Some algorthims such as Xgboost expect numeric vectors so what do you do if your features are categorical?
Here are a couple of techniques on recoding those categorical features.
Say we have the following dataframe
## dates items
## 1 1/24/2014 A
## 2 10/28/2014 b
## 3 10/29/2014 c
## 4 12/12/2014 d
## 5 1/4/2015 A
## 6 1/5/2015 e
## 7 1/9/2015 f
We can use the recode function in the car package to convert those categorical items to numeric:-
library(car)
required.labels <- df["items"]
recoded.labels <- recode(required.labels$items,"'A'=1; 'b'=2; 'c'=3; 'd'=4; 'e'=5; 'f'=6")

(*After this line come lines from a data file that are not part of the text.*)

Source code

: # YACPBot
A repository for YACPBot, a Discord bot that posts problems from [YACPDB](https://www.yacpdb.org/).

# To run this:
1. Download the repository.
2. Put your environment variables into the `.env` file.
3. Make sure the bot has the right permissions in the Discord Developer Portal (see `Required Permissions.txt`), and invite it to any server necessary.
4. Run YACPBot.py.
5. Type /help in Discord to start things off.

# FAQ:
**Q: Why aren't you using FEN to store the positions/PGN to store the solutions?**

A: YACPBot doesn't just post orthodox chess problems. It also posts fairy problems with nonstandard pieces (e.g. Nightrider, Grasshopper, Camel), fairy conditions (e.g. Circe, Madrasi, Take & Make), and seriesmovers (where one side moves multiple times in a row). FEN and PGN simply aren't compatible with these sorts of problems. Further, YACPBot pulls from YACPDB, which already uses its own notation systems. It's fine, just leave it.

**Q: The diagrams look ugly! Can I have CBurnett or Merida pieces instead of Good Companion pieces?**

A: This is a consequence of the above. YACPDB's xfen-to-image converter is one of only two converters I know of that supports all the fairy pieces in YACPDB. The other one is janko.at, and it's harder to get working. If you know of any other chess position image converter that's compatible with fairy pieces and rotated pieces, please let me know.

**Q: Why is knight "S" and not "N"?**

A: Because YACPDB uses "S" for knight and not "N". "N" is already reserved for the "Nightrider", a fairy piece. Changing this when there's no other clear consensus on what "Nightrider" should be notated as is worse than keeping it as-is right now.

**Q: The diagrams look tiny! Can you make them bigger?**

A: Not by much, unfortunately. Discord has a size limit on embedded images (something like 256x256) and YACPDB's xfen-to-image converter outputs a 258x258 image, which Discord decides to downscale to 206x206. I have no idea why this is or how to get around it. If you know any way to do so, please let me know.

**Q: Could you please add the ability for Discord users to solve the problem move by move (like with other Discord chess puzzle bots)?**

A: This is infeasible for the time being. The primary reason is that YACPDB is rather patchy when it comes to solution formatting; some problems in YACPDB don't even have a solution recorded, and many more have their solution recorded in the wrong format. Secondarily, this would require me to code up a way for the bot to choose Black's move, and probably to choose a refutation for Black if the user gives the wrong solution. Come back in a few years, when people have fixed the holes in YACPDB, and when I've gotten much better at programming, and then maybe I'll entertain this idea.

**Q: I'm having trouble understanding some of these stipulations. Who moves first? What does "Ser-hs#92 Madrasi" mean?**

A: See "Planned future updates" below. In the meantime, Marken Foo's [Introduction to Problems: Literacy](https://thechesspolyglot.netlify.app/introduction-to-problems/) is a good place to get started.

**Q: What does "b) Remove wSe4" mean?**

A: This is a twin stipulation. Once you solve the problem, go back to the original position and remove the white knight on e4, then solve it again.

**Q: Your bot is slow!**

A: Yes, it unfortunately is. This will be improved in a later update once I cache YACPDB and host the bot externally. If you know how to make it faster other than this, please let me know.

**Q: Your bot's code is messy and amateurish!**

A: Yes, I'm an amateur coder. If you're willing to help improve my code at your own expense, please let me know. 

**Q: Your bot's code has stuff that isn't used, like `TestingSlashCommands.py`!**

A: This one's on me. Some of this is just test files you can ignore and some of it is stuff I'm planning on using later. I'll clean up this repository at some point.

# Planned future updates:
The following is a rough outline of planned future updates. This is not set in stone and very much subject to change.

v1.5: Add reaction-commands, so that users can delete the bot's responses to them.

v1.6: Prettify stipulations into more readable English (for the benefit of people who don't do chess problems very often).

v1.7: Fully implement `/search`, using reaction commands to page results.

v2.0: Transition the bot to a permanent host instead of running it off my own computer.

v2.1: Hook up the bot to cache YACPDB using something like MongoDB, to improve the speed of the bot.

df$items <- recoded.labels
Now the dataframe items column was been recoded into a numeric type.
## dates items
## 1 1/24/2014 1
## 2 10/28/2014 2
## 3 10/29/2014 3
## 4 12/12/2014 4
## 5 1/4/2015 1
## 6 1/5/2015 5
## 7 1/9/2015 6
If for some reason you didn’t want to use the car package, you can do the recoding manually like this:-
df2
## dates items
## 1 1/24/2014 A
## 2 10/28/2014 b
## 3 10/29/2014 c
## 4 12/12/2014 d
## 5 1/4/2015 A
## 6 1/5/2015 e
## 7 1/9/2015 f
df2$items <- as.factor(df2$items)
items.1 <- df[,"items"]
num.items = length(levels(items.1))
levels(items.1) = 1:num.items
df$items <- items.1
df2$items <- as.numeric(df2$items)
df2
## dates items
## 1 1/24/2014 1
## 2 10/28/2014 2
## 3 10/29/2014 3
## 4 12/12/2014 4
## 5 1/4/2015 1
## 6 1/5/2015 5
## 7 1/9/2015 6
Note: We didn’t just use as.numeric(df2$items) here because of the way factors work. You can see more about this in the R FAQ.